-------- EXTRACTED DATA --------
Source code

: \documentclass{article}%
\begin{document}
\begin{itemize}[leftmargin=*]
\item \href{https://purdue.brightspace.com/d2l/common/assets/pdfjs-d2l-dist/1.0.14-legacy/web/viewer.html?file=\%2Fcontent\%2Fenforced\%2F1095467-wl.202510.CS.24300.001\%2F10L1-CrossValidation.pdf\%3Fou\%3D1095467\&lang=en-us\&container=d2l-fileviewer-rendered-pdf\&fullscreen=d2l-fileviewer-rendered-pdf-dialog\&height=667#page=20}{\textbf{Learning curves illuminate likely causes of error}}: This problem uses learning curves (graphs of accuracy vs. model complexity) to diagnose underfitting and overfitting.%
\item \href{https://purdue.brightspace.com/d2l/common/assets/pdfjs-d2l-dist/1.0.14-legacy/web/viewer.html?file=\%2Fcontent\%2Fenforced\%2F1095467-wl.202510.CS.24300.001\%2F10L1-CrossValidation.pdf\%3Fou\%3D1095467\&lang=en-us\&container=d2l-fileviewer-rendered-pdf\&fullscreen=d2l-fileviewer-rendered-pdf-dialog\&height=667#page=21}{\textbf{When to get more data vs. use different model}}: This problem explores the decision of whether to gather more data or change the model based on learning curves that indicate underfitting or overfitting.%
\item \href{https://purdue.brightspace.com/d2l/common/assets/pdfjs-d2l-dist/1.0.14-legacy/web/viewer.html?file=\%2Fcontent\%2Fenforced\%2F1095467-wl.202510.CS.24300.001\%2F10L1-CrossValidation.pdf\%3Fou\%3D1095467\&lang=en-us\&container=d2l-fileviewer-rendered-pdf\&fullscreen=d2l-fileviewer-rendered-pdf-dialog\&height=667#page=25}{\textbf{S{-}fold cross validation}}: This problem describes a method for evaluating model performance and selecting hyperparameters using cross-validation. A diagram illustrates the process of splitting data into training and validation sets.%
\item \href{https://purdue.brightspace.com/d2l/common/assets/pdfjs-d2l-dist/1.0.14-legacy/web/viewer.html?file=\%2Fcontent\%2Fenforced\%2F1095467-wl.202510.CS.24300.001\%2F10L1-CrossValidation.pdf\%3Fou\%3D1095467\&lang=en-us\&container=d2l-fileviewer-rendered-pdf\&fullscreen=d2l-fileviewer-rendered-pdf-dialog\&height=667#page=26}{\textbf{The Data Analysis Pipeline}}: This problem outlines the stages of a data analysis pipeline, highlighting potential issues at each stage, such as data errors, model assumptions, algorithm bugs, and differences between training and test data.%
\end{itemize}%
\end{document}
--------
### PROBLEM DETAILS:
Wherever the word "begin" turns up in a line of the entries above, copy that line.

### RESPONSE:
\begin{document}
\begin{itemize}[leftmargin=*]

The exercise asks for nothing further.